Top of Data records

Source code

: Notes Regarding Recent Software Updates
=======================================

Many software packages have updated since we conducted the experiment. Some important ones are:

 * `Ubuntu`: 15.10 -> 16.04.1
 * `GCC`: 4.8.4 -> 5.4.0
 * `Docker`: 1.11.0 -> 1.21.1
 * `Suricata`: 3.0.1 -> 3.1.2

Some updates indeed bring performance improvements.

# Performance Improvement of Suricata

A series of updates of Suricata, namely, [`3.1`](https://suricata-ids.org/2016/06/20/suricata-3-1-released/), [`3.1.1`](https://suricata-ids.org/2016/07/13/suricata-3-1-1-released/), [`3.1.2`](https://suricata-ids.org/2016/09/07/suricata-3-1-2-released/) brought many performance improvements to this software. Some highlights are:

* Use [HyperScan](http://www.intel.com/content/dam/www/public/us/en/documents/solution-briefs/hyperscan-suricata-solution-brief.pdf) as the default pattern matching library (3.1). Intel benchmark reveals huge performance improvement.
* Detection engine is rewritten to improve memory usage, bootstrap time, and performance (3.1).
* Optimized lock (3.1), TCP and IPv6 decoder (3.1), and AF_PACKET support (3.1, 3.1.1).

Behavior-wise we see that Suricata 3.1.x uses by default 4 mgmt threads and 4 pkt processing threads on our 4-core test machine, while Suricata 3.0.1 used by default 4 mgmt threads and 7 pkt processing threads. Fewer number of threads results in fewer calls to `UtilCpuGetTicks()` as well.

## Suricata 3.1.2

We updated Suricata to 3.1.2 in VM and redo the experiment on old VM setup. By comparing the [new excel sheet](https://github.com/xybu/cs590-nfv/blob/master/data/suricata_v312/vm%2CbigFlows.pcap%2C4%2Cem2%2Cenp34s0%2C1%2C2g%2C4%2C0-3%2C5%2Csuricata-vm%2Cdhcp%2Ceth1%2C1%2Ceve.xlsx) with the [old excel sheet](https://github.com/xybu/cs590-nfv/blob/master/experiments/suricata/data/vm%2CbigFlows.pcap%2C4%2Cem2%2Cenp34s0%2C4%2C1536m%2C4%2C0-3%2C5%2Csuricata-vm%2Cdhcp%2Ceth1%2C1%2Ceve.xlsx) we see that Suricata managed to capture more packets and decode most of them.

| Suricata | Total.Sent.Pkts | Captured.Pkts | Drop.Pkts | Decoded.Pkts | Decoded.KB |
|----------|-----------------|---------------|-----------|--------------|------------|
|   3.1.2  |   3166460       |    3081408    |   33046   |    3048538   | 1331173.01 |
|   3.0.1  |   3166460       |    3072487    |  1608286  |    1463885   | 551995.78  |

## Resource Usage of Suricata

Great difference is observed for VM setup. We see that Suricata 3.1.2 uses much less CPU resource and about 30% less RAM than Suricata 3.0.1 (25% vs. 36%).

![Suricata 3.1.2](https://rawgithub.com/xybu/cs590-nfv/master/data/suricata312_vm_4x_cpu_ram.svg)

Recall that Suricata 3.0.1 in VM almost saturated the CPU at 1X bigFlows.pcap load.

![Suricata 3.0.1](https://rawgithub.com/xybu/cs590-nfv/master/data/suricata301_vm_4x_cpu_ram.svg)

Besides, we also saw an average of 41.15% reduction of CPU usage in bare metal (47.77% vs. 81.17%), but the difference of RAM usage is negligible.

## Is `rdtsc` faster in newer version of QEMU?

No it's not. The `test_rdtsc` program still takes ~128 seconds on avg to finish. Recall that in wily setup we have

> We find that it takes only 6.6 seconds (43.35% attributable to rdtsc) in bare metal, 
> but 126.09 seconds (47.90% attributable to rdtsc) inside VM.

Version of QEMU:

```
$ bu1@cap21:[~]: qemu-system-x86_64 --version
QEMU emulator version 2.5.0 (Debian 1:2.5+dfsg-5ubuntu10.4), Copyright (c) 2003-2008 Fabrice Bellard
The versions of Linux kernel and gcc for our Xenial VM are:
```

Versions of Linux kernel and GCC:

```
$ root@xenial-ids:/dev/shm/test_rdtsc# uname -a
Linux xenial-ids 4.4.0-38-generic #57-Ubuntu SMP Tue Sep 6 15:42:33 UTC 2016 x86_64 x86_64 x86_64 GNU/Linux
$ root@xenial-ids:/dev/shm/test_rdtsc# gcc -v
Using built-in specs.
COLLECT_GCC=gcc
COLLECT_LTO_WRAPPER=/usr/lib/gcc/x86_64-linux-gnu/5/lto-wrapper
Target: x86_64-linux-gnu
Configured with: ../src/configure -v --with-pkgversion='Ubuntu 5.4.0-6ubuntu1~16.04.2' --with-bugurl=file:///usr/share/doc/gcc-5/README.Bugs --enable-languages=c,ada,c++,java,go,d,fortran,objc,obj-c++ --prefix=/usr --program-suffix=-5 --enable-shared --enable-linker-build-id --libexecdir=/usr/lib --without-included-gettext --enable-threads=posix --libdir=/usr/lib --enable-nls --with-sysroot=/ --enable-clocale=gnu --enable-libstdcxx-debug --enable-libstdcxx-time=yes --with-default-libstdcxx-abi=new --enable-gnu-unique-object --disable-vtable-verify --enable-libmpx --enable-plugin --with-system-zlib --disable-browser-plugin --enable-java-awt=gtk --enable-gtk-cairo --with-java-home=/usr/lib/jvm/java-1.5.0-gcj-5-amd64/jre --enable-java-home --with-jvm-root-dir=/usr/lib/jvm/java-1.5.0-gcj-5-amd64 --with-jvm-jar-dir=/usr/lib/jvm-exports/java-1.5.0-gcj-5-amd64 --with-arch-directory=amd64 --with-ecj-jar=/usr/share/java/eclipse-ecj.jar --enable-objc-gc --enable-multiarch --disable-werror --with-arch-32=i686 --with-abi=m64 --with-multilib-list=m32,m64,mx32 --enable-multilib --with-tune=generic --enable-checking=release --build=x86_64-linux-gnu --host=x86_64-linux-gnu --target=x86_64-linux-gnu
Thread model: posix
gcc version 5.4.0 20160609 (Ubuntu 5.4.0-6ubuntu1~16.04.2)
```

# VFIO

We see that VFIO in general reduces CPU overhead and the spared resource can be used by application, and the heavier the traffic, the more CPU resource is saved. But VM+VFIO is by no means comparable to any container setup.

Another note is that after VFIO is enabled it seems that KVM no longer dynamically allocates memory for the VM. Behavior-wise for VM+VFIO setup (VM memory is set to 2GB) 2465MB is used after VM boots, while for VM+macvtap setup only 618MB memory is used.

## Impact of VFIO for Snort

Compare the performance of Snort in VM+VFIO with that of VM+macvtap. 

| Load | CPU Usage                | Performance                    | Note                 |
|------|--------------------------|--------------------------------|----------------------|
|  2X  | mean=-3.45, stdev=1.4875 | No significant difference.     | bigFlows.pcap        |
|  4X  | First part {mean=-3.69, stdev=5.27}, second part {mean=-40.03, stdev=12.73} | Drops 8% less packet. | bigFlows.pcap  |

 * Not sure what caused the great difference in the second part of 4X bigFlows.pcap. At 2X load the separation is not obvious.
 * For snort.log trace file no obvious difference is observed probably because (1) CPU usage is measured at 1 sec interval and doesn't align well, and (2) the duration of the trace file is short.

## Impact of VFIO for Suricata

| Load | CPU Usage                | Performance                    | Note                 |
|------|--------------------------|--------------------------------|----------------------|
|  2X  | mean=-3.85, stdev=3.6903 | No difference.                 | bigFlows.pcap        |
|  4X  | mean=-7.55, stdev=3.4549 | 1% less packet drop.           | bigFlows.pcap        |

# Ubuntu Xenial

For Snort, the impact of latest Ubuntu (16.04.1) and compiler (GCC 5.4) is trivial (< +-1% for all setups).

Bottom of Data records

Each line above must be reproduced exactly.

Source code

: Notes Regarding Recent Software Updates
=======================================

Many software packages have updated since we conducted the experiment. Some important ones are:

 * `Ubuntu`: 15.10 -> 16.04.1
 * `GCC`: 4.8.4 -> 5.4.0
 * `Docker`: 1.11.0 -> 1.21.1
 * `Suricata`: 3.0.1 -> 3.1.2

Some updates indeed bring performance improvements.

# Performance Improvement of Suricata

A series of updates of Suricata, namely, [`3.1`](https://suricata-ids.org/2016/06/20/suricata-3-1-released/), [`3.1.1`](https://suricata-ids.org/2016/07/13/suricata-3-1-1-released/), [`3.1.2`](https://suricata-ids.org/2016/09/07/suricata-3-1-2-released/) brought many performance improvements to this software. Some highlights are:

* Use [HyperScan](http://www.intel.com/content/dam/www/public/us/en/documents/solution-briefs/hyperscan-suricata-solution-brief.pdf) as the default pattern matching library (3.1). Intel benchmark reveals huge performance improvement.
* Detection engine is rewritten to improve memory usage, bootstrap time, and performance (3.1).
* Optimized lock (3.1), TCP and IPv6 decoder (3.1), and AF_PACKET support (3.1, 3.1.1).

Behavior-wise we see that Suricata 3.1.x uses by default 4 mgmt threads and 4 pkt processing threads on our 4-core test machine, while Suricata 3.0.1 used by default 4 mgmt threads and 7 pkt processing threads. Fewer number of threads results in fewer calls to `UtilCpuGetTicks()` as well.

## Suricata 3.1.2

We updated Suricata to 3.1.2 in VM and redo the experiment on old VM setup. By comparing the [new excel sheet](https://github.com/xybu/cs590-nfv/blob/master/data/suricata_v312/vm%2CbigFlows.pcap%2C4%2Cem2%2Cenp34s0%2C1%2C2g%2C4%2C0-3%2C5%2Csuricata-vm%2Cdhcp%2Ceth1%2C1%2Ceve.xlsx) with the [old excel sheet](https://github.com/xybu/cs590-nfv/blob/master/experiments/suricata/data/vm%2CbigFlows.pcap%2C4%2Cem2%2Cenp34s0%2C4%2C1536m%2C4%2C0-3%2C5%2Csuricata-vm%2Cdhcp%2Ceth1%2C1%2Ceve.xlsx) we see that Suricata managed to capture more packets and decode most of them.

| Suricata | Total.Sent.Pkts | Captured.Pkts | Drop.Pkts | Decoded.Pkts | Decoded.KB |
|----------|-----------------|---------------|-----------|--------------|------------|
|   3.1.2  |   3166460       |    3081408    |   33046   |    3048538   | 1331173.01 |
|   3.0.1  |   3166460       |    3072487    |  1608286  |    1463885   | 551995.78  |

## Resource Usage of Suricata

Great difference is observed for VM setup. We see that Suricata 3.1.2 uses much less CPU resource and about 30% less RAM than Suricata 3.0.1 (25% vs. 36%).

![Suricata 3.1.2](https://rawgithub.com/xybu/cs590-nfv/master/data/suricata312_vm_4x_cpu_ram.svg)

Recall that Suricata 3.0.1 in VM almost saturated the CPU at 1X bigFlows.pcap load.

![Suricata 3.0.1](https://rawgithub.com/xybu/cs590-nfv/master/data/suricata301_vm_4x_cpu_ram.svg)

Besides, we also saw an average of 41.15% reduction of CPU usage in bare metal (47.77% vs. 81.17%), but the difference of RAM usage is negligible.

## Is `rdtsc` faster in newer version of QEMU?

No it's not. The `test_rdtsc` program still takes ~128 seconds on avg to finish. Recall that in wily setup we have

> We find that it takes only 6.6 seconds (43.35% attributable to rdtsc) in bare metal, 
> but 126.09 seconds (47.90% attributable to rdtsc) inside VM.

Version of QEMU:

```
$ bu1@cap21:[~]: qemu-system-x86_64 --version
QEMU emulator version 2.5.0 (Debian 1:2.5+dfsg-5ubuntu10.4), Copyright (c) 2003-2008 Fabrice Bellard
The versions of Linux kernel and gcc for our Xenial VM are:
```

Versions of Linux kernel and GCC:

```
$ root@xenial-ids:/dev/shm/test_rdtsc# uname -a
Linux xenial-ids 4.4.0-38-generic #57-Ubuntu SMP Tue Sep 6 15:42:33 UTC 2016 x86_64 x86_64 x86_64 GNU/Linux
$ root@xenial-ids:/dev/shm/test_rdtsc# gcc -v
Using built-in specs.
COLLECT_GCC=gcc
COLLECT_LTO_WRAPPER=/usr/lib/gcc/x86_64-linux-gnu/5/lto-wrapper
Target: x86_64-linux-gnu
Configured with: ../src/configure -v --with-pkgversion='Ubuntu 5.4.0-6ubuntu1~16.04.2' --with-bugurl=file:///usr/share/doc/gcc-5/README.Bugs --enable-languages=c,ada,c++,java,go,d,fortran,objc,obj-c++ --prefix=/usr --program-suffix=-5 --enable-shared --enable-linker-build-id --libexecdir=/usr/lib --without-included-gettext --enable-threads=posix --libdir=/usr/lib --enable-nls --with-sysroot=/ --enable-clocale=gnu --enable-libstdcxx-debug --enable-libstdcxx-time=yes --with-default-libstdcxx-abi=new --enable-gnu-unique-object --disable-vtable-verify --enable-libmpx --enable-plugin --with-system-zlib --disable-browser-plugin --enable-java-awt=gtk --enable-gtk-cairo --with-java-home=/usr/lib/jvm/java-1.5.0-gcj-5-amd64/jre --enable-java-home --with-jvm-root-dir=/usr/lib/jvm/java-1.5.0-gcj-5-amd64 --with-jvm-jar-dir=/usr/lib/jvm-exports/java-1.5.0-gcj-5-amd64 --with-arch-directory=amd64 --with-ecj-jar=/usr/share/java/eclipse-ecj.jar --enable-objc-gc --enable-multiarch --disable-werror --with-arch-32=i686 --with-abi=m64 --with-multilib-list=m32,m64,mx32 --enable-multilib --with-tune=generic --enable-checking=release --build=x86_64-linux-gnu --host=x86_64-linux-gnu --target=x86_64-linux-gnu
Thread model: posix
gcc version 5.4.0 20160609 (Ubuntu 5.4.0-6ubuntu1~16.04.2)
```

# VFIO

We see that VFIO in general reduces CPU overhead and the spared resource can be used by application, and the heavier the traffic, the more CPU resource is saved. But VM+VFIO is by no means comparable to any container setup.

Another note is that after VFIO is enabled it seems that KVM no longer dynamically allocates memory for the VM. Behavior-wise for VM+VFIO setup (VM memory is set to 2GB) 2465MB is used after VM boots, while for VM+macvtap setup only 618MB memory is used.

## Impact of VFIO for Snort

Compare the performance of Snort in VM+VFIO with that of VM+macvtap. 

| Load | CPU Usage                | Performance                    | Note                 |
|------|--------------------------|--------------------------------|----------------------|
|  2X  | mean=-3.45, stdev=1.4875 | No significant difference.     | bigFlows.pcap        |
|  4X  | First part {mean=-3.69, stdev=5.27}, second part {mean=-40.03, stdev=12.73} | Drops 8% less packet. | bigFlows.pcap  |

 * Not sure what caused the great difference in the second part of 4X bigFlows.pcap. At 2X load the separation is not obvious.
 * For snort.log trace file no obvious difference is observed probably because (1) CPU usage is measured at 1 sec interval and doesn't align well, and (2) the duration of the trace file is short.

## Impact of VFIO for Suricata

| Load | CPU Usage                | Performance                    | Note                 |
|------|--------------------------|--------------------------------|----------------------|
|  2X  | mean=-3.85, stdev=3.6903 | No difference.                 | bigFlows.pcap        |
|  4X  | mean=-7.55, stdev=3.4549 | 1% less packet drop.           | bigFlows.pcap        |

# Ubuntu Xenial

For Snort, the impact of latest Ubuntu (16.04.1) and compiler (GCC 5.4) is trivial (< +-1% for all setups).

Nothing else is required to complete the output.